Manage Your External Assets

Rapid7 External Attack Surface enables you to achieve better visibility of your externally accessible systems by scanning your complete connected attack surface.

How it works:

  • First, you provide 1 or more known Seed Assets, which are systems that you know are externally accessible, such as a public web site domain name.
  • After seed assets are entered, Rapid7’s External Asset Engine will use a combination of non-invasive methods to discover and spider the external surface of your organization and report discoveries and analysis.

If you're looking to add seeds, check out the Quick Start Guide.

Manage Discovered Assets

The Discovered Assets page describes all discoveries from the Rapid7 External Asset Engine. There are 4 types of potential discovery:

  • IP Address: an independent IPv4 or IPv6 address referring to a discovered method of reaching an asset (note that the same asset may be listed by multiple addresses if it is accessible via multiple addresses).
  • Domain: a top-level domain or subdomain that is accessible via DNS.
  • Certificate: an SSL certificate associated with a web service.
  • Service: an open port indicating a service responding at the given address.

The information available with each discovery includes its Type, Name, Severity and Status. The Name identifies the discovery based on the given type, and the Severity and Status help you take action on the discovery.

Access discovered assets

You can access the Discovered Assets by visiting Command Platform Home > External Assets > Discovered Assets.

No discovered assets?

If you have no discovered assets yet, you’ll see a preview of the results and a short description. If that’s the case, ensure you’ve added Seed assets, or if you have added Seed assets, wait a few minutes for discoveries to begin populating.

Once populated, you’ll see 2 important things on the Discovered Assets page: a set of filters and a table of the discovered assets.

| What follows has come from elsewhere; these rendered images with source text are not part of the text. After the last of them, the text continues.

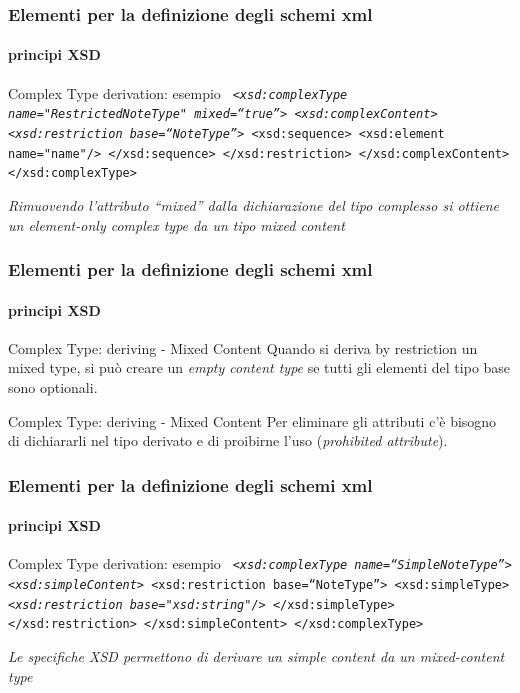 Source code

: \begin{frame}
	\frametitle{Elementi per la definizione degli schemi xml}
	\framesubtitle{principi XSD}
	\addtocounter{nframe}{1}

	\begin{block}{Complex Type derivation: esempio}
		\texttt{
			\emph{<xsd:complexType name="RestrictedNoteType" mixed=``true''>}
			\emph{<xsd:complexContent>}
			\emph{<xsd:restriction base=``NoteType''>}
			<xsd:sequence>
			<xsd:element name="name"/>
			</xsd:sequence>
			</xsd:restriction>
			</xsd:complexContent>
			</xsd:complexType>
		}
	\end{block}
	\textit{Rimuovendo l'attributo ``mixed'' dalla dichiarazione del tipo complesso si ottiene un element-only complex type da un tipo mixed content}
\end{frame}

\begin{frame}
	\frametitle{Elementi per la definizione degli schemi xml}
	\framesubtitle{principi XSD}
	\addtocounter{nframe}{1}
	\begin{block}{Complex Type: deriving - Mixed Content}
		Quando si deriva by restriction un mixed type, si può creare un \textit{empty content type} se tutti gli elementi del tipo base sono optionali. 
	\end{block}
	\begin{block}{Complex Type: deriving - Mixed Content}
		Per eliminare gli attributi c'è bisogno di dichiararli nel tipo derivato e di proibirne l'uso (\textit{prohibited attribute}).
	\end{block}
\end{frame}

\begin{frame}
	\frametitle{Elementi per la definizione degli schemi xml}
	\framesubtitle{principi XSD}
	\addtocounter{nframe}{1}

	\begin{block}{Complex Type derivation: esempio}
		\texttt{
			\emph{<xsd:complexType name=``SimpleNoteType''>}
			\emph{<xsd:simpleContent>}
			<xsd:restriction base=``NoteType''>
			<xsd:simpleType>
			\emph{<xsd:restriction base="xsd:string"/>}
			</xsd:simpleType>
			</xsd:restriction>
			</xsd:simpleContent>
			</xsd:complexType>
		}
	\end{block}
	\textit{Le specifiche XSD permettono di derivare un simple content da un mixed-content type}
\end{frame}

Take action on your discovered assets

After your assets have been discovered, you'll need to review their severity and update their status.

Review the severity

The External Asset Engine assigns a Severity level based on the type of issue found: Critical, High, Medium, Low. Confirm the severity or change it.

Update the status

To help you organize and map your External Attack Surface, you may select a Status for the discoveries. There are 3 statuses:

  • Not Reviewed: the default status. Discoveries that are pending review.
  • Accepted: indicate that the asset or finding has been reviewed and determined to be owned by your organization and part of your attack surface.
  • Rejected: indicate that the asset has been reviewed and determined not to be owned by or relevant to your organization. This asset is not part of your attack surface.

You can use these statuses to maintain an accurate picture of your External Attack Surface, and use the filters above the list to view, for example, only your Accepted assets for further action.

Export Asset Data

The discoveries that you may make with this functionality may be surprising or previously unknown, and it’s important to take appropriate action. You may want to send filtered results to specific teams, or create tickets for further investigation or remediation. To make this easier, we’ve provided export functionality for both Seed and Discovered assets.

To export asset data:

On the top-right corner of the asset table, click Export, and select from CSV or JSON export formats. CSV can be easily imported into a spreadsheet tool for further filtering and analysis, while a JSON format can be more easily fed into automation tools or scripts.